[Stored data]
━━━━━━━━━━

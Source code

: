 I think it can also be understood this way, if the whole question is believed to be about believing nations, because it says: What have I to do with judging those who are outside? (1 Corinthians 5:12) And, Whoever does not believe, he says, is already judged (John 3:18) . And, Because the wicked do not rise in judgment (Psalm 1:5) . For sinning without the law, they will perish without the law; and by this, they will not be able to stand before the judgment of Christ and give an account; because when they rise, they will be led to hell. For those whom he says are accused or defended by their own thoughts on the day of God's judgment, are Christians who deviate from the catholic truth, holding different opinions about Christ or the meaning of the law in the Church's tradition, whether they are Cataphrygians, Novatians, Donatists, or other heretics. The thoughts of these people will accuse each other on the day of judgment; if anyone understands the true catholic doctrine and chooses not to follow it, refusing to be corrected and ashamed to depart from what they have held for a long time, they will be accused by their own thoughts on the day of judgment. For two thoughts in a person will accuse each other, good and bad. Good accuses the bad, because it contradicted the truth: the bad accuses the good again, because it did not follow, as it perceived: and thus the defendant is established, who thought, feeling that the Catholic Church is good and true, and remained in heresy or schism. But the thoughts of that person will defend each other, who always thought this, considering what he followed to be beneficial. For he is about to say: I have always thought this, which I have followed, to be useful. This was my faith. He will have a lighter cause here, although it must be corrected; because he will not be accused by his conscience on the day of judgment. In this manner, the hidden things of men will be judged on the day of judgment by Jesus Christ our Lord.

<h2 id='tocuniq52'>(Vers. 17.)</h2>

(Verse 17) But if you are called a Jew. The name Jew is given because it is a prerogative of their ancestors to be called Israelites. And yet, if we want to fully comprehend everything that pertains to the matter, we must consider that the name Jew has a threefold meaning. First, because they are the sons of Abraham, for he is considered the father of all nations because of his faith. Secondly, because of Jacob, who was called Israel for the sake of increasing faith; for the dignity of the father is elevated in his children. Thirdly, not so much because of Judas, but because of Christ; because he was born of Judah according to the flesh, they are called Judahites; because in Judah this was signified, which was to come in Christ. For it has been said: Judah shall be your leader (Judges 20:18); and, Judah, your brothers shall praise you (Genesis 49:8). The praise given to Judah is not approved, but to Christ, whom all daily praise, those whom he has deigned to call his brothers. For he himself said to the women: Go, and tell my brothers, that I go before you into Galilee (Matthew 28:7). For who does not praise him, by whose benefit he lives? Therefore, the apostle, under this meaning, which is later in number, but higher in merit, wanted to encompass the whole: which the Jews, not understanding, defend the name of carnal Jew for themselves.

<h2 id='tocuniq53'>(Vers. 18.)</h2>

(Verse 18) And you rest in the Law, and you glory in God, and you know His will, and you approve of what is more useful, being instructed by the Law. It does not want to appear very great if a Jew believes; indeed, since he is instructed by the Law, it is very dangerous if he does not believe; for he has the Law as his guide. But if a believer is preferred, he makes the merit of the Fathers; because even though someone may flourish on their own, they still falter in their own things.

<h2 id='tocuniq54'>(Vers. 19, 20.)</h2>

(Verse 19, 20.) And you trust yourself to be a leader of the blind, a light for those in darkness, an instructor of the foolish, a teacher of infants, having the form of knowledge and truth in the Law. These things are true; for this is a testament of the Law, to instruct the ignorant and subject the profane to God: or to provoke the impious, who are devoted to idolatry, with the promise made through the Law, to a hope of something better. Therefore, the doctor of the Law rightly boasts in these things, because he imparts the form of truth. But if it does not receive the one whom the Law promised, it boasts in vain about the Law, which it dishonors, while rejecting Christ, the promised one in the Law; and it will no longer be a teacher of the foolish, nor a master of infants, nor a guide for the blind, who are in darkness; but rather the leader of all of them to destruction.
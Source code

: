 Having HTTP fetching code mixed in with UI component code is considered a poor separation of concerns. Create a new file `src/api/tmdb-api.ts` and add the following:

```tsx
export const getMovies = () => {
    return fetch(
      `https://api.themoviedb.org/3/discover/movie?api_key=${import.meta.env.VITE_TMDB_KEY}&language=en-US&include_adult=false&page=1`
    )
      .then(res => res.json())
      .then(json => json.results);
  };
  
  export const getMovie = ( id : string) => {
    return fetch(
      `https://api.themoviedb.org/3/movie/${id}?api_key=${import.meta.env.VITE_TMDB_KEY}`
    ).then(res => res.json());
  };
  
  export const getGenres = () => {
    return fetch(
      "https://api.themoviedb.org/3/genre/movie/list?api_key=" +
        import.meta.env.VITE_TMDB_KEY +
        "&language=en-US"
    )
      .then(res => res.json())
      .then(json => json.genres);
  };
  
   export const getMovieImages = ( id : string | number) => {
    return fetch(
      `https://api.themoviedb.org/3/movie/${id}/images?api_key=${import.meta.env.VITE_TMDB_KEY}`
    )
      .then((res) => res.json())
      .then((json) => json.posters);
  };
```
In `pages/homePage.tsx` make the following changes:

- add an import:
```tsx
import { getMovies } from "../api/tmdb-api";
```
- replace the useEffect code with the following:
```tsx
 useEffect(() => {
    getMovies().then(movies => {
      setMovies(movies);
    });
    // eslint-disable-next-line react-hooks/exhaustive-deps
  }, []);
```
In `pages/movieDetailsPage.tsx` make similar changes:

━━━━━━━━━━

- Problem to solve:
Make an exact transcription of all the records.

- Solution below:
Source code

: I think it can also be understood this way, if the whole question is believed to be about believing nations, because it says: What have I to do with judging those who are outside? (1 Corinthians 5:12) And, Whoever does not believe, he says, is already judged (John 3:18) . And, Because the wicked do not rise in judgment (Psalm 1:5) . For sinning without the law, they will perish without the law; and by this, they will not be able to stand before the judgment of Christ and give an account; because when they rise, they will be led to hell. For those whom he says are accused or defended by their own thoughts on the day of God's judgment, are Christians who deviate from the catholic truth, holding different opinions about Christ or the meaning of the law in the Church's tradition, whether they are Cataphrygians, Novatians, Donatists, or other heretics. The thoughts of these people will accuse each other on the day of judgment; if anyone understands the true catholic doctrine and chooses not to follow it, refusing to be corrected and ashamed to depart from what they have held for a long time, they will be accused by their own thoughts on the day of judgment. For two thoughts in a person will accuse each other, good and bad. Good accuses the bad, because it contradicted the truth: the bad accuses the good again, because it did not follow, as it perceived: and thus the defendant is established, who thought, feeling that the Catholic Church is good and true, and remained in heresy or schism. But the thoughts of that person will defend each other, who always thought this, considering what he followed to be beneficial. For he is about to say: I have always thought this, which I have followed, to be useful. This was my faith. He will have a lighter cause here, although it must be corrected; because he will not be accused by his conscience on the day of judgment. In this manner, the hidden things of men will be judged on the day of judgment by Jesus Christ our Lord.

<h2 id='tocuniq52'>(Vers. 17.)</h2>

(Verse 17) But if you are called a Jew. The name Jew is given because it is a prerogative of their ancestors to be called Israelites. And yet, if we want to fully comprehend everything that pertains to the matter, we must consider that the name Jew has a threefold meaning. First, because they are the sons of Abraham, for he is considered the father of all nations because of his faith. Secondly, because of Jacob, who was called Israel for the sake of increasing faith; for the dignity of the father is elevated in his children. Thirdly, not so much because of Judas, but because of Christ; because he was born of Judah according to the flesh, they are called Judahites; because in Judah this was signified, which was to come in Christ. For it has been said: Judah shall be your leader (Judges 20:18); and, Judah, your brothers shall praise you (Genesis 49:8). The praise given to Judah is not approved, but to Christ, whom all daily praise, those whom he has deigned to call his brothers. For he himself said to the women: Go, and tell my brothers, that I go before you into Galilee (Matthew 28:7). For who does not praise him, by whose benefit he lives? Therefore, the apostle, under this meaning, which is later in number, but higher in merit, wanted to encompass the whole: which the Jews, not understanding, defend the name of carnal Jew for themselves.

<h2 id='tocuniq53'>(Vers. 18.)</h2>

(Verse 18) And you rest in the Law, and you glory in God, and you know His will, and you approve of what is more useful, being instructed by the Law. It does not want to appear very great if a Jew believes; indeed, since he is instructed by the Law, it is very dangerous if he does not believe; for he has the Law as his guide. But if a believer is preferred, he makes the merit of the Fathers; because even though someone may flourish on their own, they still falter in their own things.

<h2 id='tocuniq54'>(Vers. 19, 20.)</h2>

(Verse 19, 20.) And you trust yourself to be a leader of the blind, a light for those in darkness, an instructor of the foolish, a teacher of infants, having the form of knowledge and truth in the Law. These things are true; for this is a testament of the Law, to instruct the ignorant and subject the profane to God: or to provoke the impious, who are devoted to idolatry, with the promise made through the Law, to a hope of something better. Therefore, the doctor of the Law rightly boasts in these things, because he imparts the form of truth. But if it does not receive the one whom the Law promised, it boasts in vain about the Law, which it dishonors, while rejecting Christ, the promised one in the Law; and it will no longer be a teacher of the foolish, nor a master of infants, nor a guide for the blind, who are in darkness; but rather the leader of all of them to destruction.
Source code

: Having HTTP fetching code mixed in with UI component code is considered a poor separation of concerns. Create a new file `src/api/tmdb-api.ts` and add the following:

```tsx
export const getMovies = () => {
    return fetch(
      `https://api.themoviedb.org/3/discover/movie?api_key=${import.meta.env.VITE_TMDB_KEY}&language=en-US&include_adult=false&page=1`
    )
      .then(res => res.json())
      .then(json => json.results);
  };
  
  export const getMovie = ( id : string) => {
    return fetch(
      `https://api.themoviedb.org/3/movie/${id}?api_key=${import.meta.env.VITE_TMDB_KEY}`
    ).then(res => res.json());
  };
  
  export const getGenres = () => {
    return fetch(
      "https://api.themoviedb.org/3/genre/movie/list?api_key=" +
        import.meta.env.VITE_TMDB_KEY +
        "&language=en-US"
    )
      .then(res => res.json())
      .then(json => json.genres);
  };
  
   export const getMovieImages = ( id : string | number) => {
    return fetch(
      `https://api.themoviedb.org/3/movie/${id}/images?api_key=${import.meta.env.VITE_TMDB_KEY}`
    )
      .then((res) => res.json())
      .then((json) => json.posters);
  };
```
In `pages/homePage.tsx` make the following changes:

- add an import:
```tsx
import { getMovies } from "../api/tmdb-api";
```
- replace the useEffect code with the following:
```tsx
 useEffect(() => {
    getMovies().then(movies => {
      setMovies(movies);
    });
    // eslint-disable-next-line react-hooks/exhaustive-deps
  }, []);
```
In `pages/movieDetailsPage.tsx` make similar changes:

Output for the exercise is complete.